DQM-ML V2 Project Overview

This page is for developers who want to understand how DQM-ML is structured and how to work with the codebase. For a general introduction to what DQM-ML does, check out the Home page.

Package Architecture

The project is organized as a Python monorepo using uv workspace.

Directory Structure

dqm-ml-workspace/
├── packages/
│   ├── dqm-ml-core/          # Core API & standard metrics
│   ├── dqm-ml-job/           # Pipeline orchestration & data loaders
│   ├── dqm-ml-images/        # Image feature extraction
│   ├── dqm-ml-pytorch/       # PyTorch-based metrics (Domain Gap)
│   └── dqm-ml/            # CLI wrapper & entry point
├── tests/                    # Test suite
├── docs/                     # Documentation
└── examples/                 # Example configurations

Here's how the packages relate to each other:

flowchart TB job[dqm-ml-job Orchestration] --> core[dqm-ml-core Core API] images[dqm-ml-images Visual Features] --> core pytorch[dqm-ml-pytorch PyTorch Metrics] --> core cli[dqm-ml CLI Wrapper] --> job cli --> core cli --> images cli --> pytorch

What Each Package Does

Package	Purpose
dqm-ml-core	Defines the base `DatametricProcessor` class and core metrics (Completeness, Representativeness).
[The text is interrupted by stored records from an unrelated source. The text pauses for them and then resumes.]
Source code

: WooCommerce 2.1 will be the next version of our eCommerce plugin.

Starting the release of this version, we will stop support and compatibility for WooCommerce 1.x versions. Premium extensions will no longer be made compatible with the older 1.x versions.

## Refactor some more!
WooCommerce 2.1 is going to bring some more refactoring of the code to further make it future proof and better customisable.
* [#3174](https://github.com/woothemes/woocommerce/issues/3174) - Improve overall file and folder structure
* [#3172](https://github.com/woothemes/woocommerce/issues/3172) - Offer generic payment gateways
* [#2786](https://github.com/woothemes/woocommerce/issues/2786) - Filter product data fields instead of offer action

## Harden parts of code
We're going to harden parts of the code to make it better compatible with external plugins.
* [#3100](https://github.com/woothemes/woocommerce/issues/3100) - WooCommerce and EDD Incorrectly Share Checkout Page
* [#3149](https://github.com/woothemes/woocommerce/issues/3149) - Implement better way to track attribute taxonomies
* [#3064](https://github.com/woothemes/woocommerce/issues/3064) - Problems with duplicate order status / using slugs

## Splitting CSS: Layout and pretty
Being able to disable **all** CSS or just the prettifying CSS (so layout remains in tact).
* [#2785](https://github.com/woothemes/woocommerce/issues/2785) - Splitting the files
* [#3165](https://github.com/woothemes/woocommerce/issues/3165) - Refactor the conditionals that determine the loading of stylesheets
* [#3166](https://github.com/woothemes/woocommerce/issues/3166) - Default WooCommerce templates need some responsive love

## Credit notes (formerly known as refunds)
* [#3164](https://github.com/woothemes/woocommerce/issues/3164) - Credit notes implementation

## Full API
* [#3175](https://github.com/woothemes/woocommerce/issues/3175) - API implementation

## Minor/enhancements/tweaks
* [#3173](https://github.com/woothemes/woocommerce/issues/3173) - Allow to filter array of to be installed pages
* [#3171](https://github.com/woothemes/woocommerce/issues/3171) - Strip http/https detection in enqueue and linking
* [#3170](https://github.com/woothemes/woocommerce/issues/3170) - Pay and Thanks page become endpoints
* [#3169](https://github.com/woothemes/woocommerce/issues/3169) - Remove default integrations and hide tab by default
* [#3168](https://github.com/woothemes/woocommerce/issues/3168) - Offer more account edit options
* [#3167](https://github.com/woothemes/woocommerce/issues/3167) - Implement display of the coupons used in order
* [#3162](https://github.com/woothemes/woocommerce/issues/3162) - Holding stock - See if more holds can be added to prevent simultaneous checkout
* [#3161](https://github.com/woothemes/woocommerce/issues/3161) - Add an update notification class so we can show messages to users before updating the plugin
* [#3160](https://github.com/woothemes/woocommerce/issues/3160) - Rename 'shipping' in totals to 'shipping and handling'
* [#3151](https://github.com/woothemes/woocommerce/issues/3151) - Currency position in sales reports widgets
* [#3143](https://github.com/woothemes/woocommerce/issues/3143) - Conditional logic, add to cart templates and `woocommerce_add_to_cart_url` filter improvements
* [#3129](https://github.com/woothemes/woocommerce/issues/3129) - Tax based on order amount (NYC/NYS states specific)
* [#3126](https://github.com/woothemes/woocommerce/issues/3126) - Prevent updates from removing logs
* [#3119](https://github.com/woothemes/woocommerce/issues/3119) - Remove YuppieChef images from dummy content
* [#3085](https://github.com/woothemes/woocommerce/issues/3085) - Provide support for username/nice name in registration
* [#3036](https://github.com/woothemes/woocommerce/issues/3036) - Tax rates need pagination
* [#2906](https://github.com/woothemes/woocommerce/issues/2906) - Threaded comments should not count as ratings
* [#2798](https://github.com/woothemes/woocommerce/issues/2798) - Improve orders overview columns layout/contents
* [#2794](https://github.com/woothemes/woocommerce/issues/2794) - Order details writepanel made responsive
The foundation everything else builds on.
dqm-ml-job	Handles the data pipeline: loading data, processing batches, and writing results. Think of it as the "engine room."
dqm-ml-images	Extracts visual features from images (luminosity, contrast, blur, entropy) - useful for checking image dataset quality.
dqm-ml-pytorch	Advanced metrics that need PyTorch, like Domain Gap (measuring difference between train/test distributions).
dqm-ml	The CLI entry point - what you use from the command line to run jobs.

Key Technologies

DQM-ML uses these tools to be fast and reliable:

uv: Fast Python package manager and workspace orchestrator
PyArrow: Efficient batch processing and memory-efficient data handling
nox: Task runner for testing, linting, and documentation
mkdocs-material: The beautiful documentation you're reading now

Building and Running

Here's how to get started with development:

Setup

# Synchronize workspace and install dependencies
uv sync

Running the CLI

The main entry point is the dqm-ml CLI:

# List available metrics and data loaders
uv run dqm-ml list

# Execute a pipeline from a configuration file
uv run dqm-ml process -p config.yaml

Testing and Quality Checks

We maintain high code quality with automated checks:

# Run all tests, linting, and type checking
uv run nox

# Run specific checks
uv run nox -s test      # Run tests
uv run nox -s lint      # Check code style
uv run nox -s type_check # Type checking
uv run nox -s docs      # Build documentation

Developing New Metrics

If you want to add a new metric (awesome!), here's how it works:

The Metric Processor Pattern

All metrics inherit from DatametricProcessor and implement these methods:

flowchart TB F[compute_features] --> B[compute_batch_metric] B --> C[compute] C --> D[compute_delta]

Method	Purpose	Required?
`compute_features()`	Extract per-sample features from raw data	Optional
`compute_batch_metric()`	Compute intermediate stats for one batch	Yes
`compute()`	Aggregate all batches into final metric	Yes
`compute_delta()`	Compare two datasets (e.g., train vs test)	Optional

Data Loading Pattern

Data loaders work in two tiers:

DataLoader: Factory that discovers what data is available
DataSelection: Handles iterating through a specific data subset in batches

Coding Standards

We keep the codebase consistent with these tools:

Linting: ruff - Line length is 120 characters
Type Checking: mypy - Strict mode enabled
Formatting: ruff format - Consistent code style
Testing: pytest with 300-second timeout per test

Running Quality Checks

# Fix auto-fixable issues
uv run nox -s lint_fix

# Run type checking
uv run nox -s type_check